A team of biologists set out to investigate how blue whales respond when they are exposed to sonar. The researchers, led by Brandon Southall from the UC Santa Cruzdiscovered that some blue whales stop feeding on deep patches of krill when they encounter sonar.

“The ocean is a big place and it can be easy to miss and lose even the biggest animals ever on the planet, but, because they are so large and have very tall blows, they are actually among the easiest marine mammals to track,” said Southall.

He described how the scientists managed to tag the massive animals in a six meter inflatable boat.

“The driver of the small boat is totally critical, we had one of the most experienced people in the world doing this: John Calambokidis from the Cascadia Research Collective.”

The suction tags recorded the whale’s depth, movement, and sounds in the water. The team generated sonar signals from a boat located about a kilometer away for 30 minutes or an hour. Meanwhile, six trained experts observed the reactions of the whales as the sonar grew louder and then after the noise ceased.

Over the course of five years, the researchers recorded the responses of whales to 42 sonar tests. The information logged by the tags was analyzed and then combined with observations at the surface, to look for patterns and changes in behavior.
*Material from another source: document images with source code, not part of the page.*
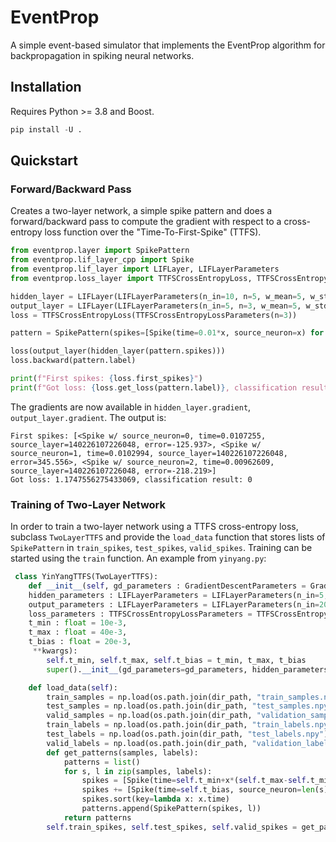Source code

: # EventProp
A simple event-based simulator that implements the EventProp algorithm for backpropagation in spiking neural networks.

## Installation
Requires Python >= 3.8 and Boost.
```python
pip install -U .
```

## Quickstart
### Forward/Backward Pass
Creates a two-layer network, a simple spike pattern and does a forward/backward pass to compute the gradient with respect to a cross-entropy loss function over the "Time-To-First-Spike" (TTFS).
```python
from eventprop.layer import SpikePattern
from eventprop.lif_layer_cpp import Spike
from eventprop.lif_layer import LIFLayer, LIFLayerParameters
from eventprop.loss_layer import TTFSCrossEntropyLoss, TTFSCrossEntropyLossParameters

hidden_layer = LIFLayer(LIFLayerParameters(n_in=10, n=5, w_mean=5, w_std=1))
output_layer = LIFLayer(LIFLayerParameters(n_in=5, n=3, w_mean=5, w_std=1))
loss = TTFSCrossEntropyLoss(TTFSCrossEntropyLossParameters(n=3))

pattern = SpikePattern(spikes=[Spike(time=0.01*x, source_neuron=x) for x in range(10)], label=1)

loss(output_layer(hidden_layer(pattern.spikes)))
loss.backward(pattern.label)

print(f"First spikes: {loss.first_spikes}")
print(f"Got loss: {loss.get_loss(pattern.label)}, classification result: {loss.get_classification_result(pattern.label)}")

```
The gradients are now available in `hidden_layer.gradient`, `output_layer.gradient`. The output is:
```
First spikes: [<Spike w/ source_neuron=0, time=0.0107255, source_layer=140226107226048, error=-125.937>, <Spike w/ source_neuron=1, time=0.0102994, source_layer=140226107226048, error=345.556>, <Spike w/ source_neuron=2, time=0.00962609, source_layer=140226107226048, error=-218.219>]
Got loss: 1.1747556275433069, classification result: 0
```

### Training of Two-Layer Network
In order to train a two-layer network using a TTFS cross-entropy loss, subclass `TwoLayerTTFS` and provide the `load_data` function that stores lists of `SpikePattern` in `train_spikes`, `test_spikes`, `valid_spikes`.
Training can be started using the `train` function.
An example from `yinyang.py`:
```python
 class YinYangTTFS(TwoLayerTTFS):
    def __init__(self, gd_parameters : GradientDescentParameters = GradientDescentParameters(batch_size=200, iterations=10000, lr=0.01, gradient_clip=None),
    hidden_parameters : LIFLayerParameters = LIFLayerParameters(n_in=5, n=200, w_mean=2.5, w_std=1.5, tau_mem=20e-3, tau_syn=5e-3),
    output_parameters : LIFLayerParameters = LIFLayerParameters(n_in=200, n=3, w_mean=1., w_std=1., tau_mem=20e-3, tau_syn=5e-3),
    loss_parameters : TTFSCrossEntropyLossParameters = TTFSCrossEntropyLossParameters(n=3),
    t_min : float = 10e-3,
    t_max : float = 40e-3,
    t_bias : float = 20e-3,
     **kwargs):
        self.t_min, self.t_max, self.t_bias = t_min, t_max, t_bias
        super().__init__(gd_parameters=gd_parameters, hidden_parameters=hidden_parameters, output_parameters=output_parameters, loss_parameters=loss_parameters, **kwargs)

    def load_data(self):
        train_samples = np.load(os.path.join(dir_path, "train_samples.npy"))
        test_samples = np.load(os.path.join(dir_path, "test_samples.npy"))
        valid_samples = np.load(os.path.join(dir_path, "validation_samples.npy"))
        train_labels = np.load(os.path.join(dir_path, "train_labels.npy"))
        test_labels = np.load(os.path.join(dir_path, "test_labels.npy"))
        valid_labels = np.load(os.path.join(dir_path, "validation_labels.npy"))
        def get_patterns(samples, labels):
            patterns = list()
            for s, l in zip(samples, labels):
                spikes = [Spike(time=self.t_min+x*(self.t_max-self.t_min), source_neuron=idx) for idx, x in enumerate(s)]
                spikes += [Spike(time=self.t_bias, source_neuron=len(s))]
                spikes.sort(key=lambda x: x.time)
                patterns.append(SpikePattern(spikes, l))
            return patterns
        self.train_spikes, self.test_spikes, self.valid_spikes = get_patterns(train_samples, train_labels), get_patterns(test_samples, test_labels), get_patterns(valid_samples, valid_labels)
```
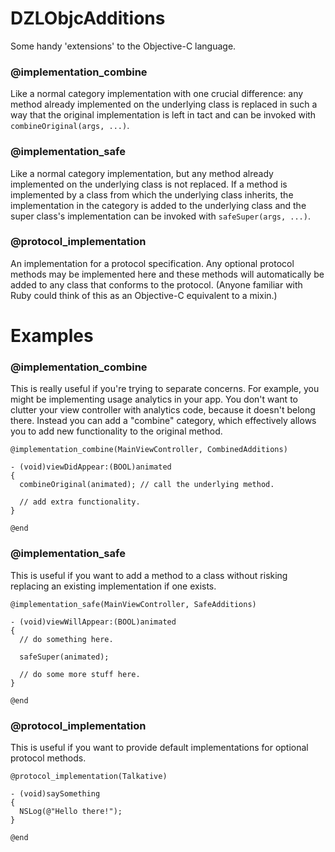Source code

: DZLObjcAdditions
================

Some handy 'extensions' to the Objective-C language.

### @implementation_combine

Like a normal category implementation with one crucial difference: any method already implemented on the underlying class is replaced in such a way that the original implementation is left in tact and can be invoked with `combineOriginal(args, ...)`.

### @implementation_safe

Like a normal category implementation, but any method already implemented on the underlying class is not replaced. If a method is implemented by a class from which the underlying class inherits, the implementation in the category is added to the underlying class and the super class's implementation can be invoked with `safeSuper(args, ...)`.

### @protocol_implementation

An implementation for a protocol specification. Any optional protocol methods may be implemented here and these methods will automatically be added to any class that conforms to the protocol. (Anyone familiar with Ruby could think of this as an Objective-C equivalent to a mixin.)


# Examples

### @implementation_combine

This is really useful if you're trying to separate concerns. For example, you might be implementing usage analytics in your app. You don't want to clutter your view controller with analytics code, because it doesn't belong there. Instead you can add a "combine" category, which effectively allows you to add new functionality to the original method.

```objc
@implementation_combine(MainViewController, CombinedAdditions)

- (void)viewDidAppear:(BOOL)animated
{
  combineOriginal(animated); // call the underlying method.
  
  // add extra functionality.
}

@end
```

### @implementation_safe

This is useful if you want to add a method to a class without risking replacing an existing implementation if one exists.

```
@implementation_safe(MainViewController, SafeAdditions)

- (void)viewWillAppear:(BOOL)animated
{
  // do something here.
  
  safeSuper(animated);
  
  // do some more stuff here.
}

@end
```

### @protocol_implementation

This is useful if you want to provide default implementations for optional protocol methods.

```
@protocol_implementation(Talkative)

- (void)saySomething
{
  NSLog(@"Hello there!");
}

@end
```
While the majority of the deep-diving whales stopped feeding when the sonar signals started, the whales near the surface did not respond even when the sonar was loud and nearby. In addition, some whales stopped feeding and headed away from the sonar emissions. Most of the whales resumed their activities soon after the sonar stopped.

Southall was surprised by how different the whales’ reactions were.

“Some whales responded when the sound was barely audible, while others seemingly ignored it and kept feeding at quite loud levels,” said Southall, which he referred to as a “really big deal.”

“The current management approaches rely very heavily on the amplitude level (volume) to predict response.”

However, the activity that the whale is engaged in seems to have a bigger influence on how much the sonar disrupts its behavior.

Southall concluded, “Impacts could be minimized by reducing sonar disturbance during periods of blue whale foraging on deep patches of krill in the military’s main training areas.”

The study is published in the Journal of Experimental Biology.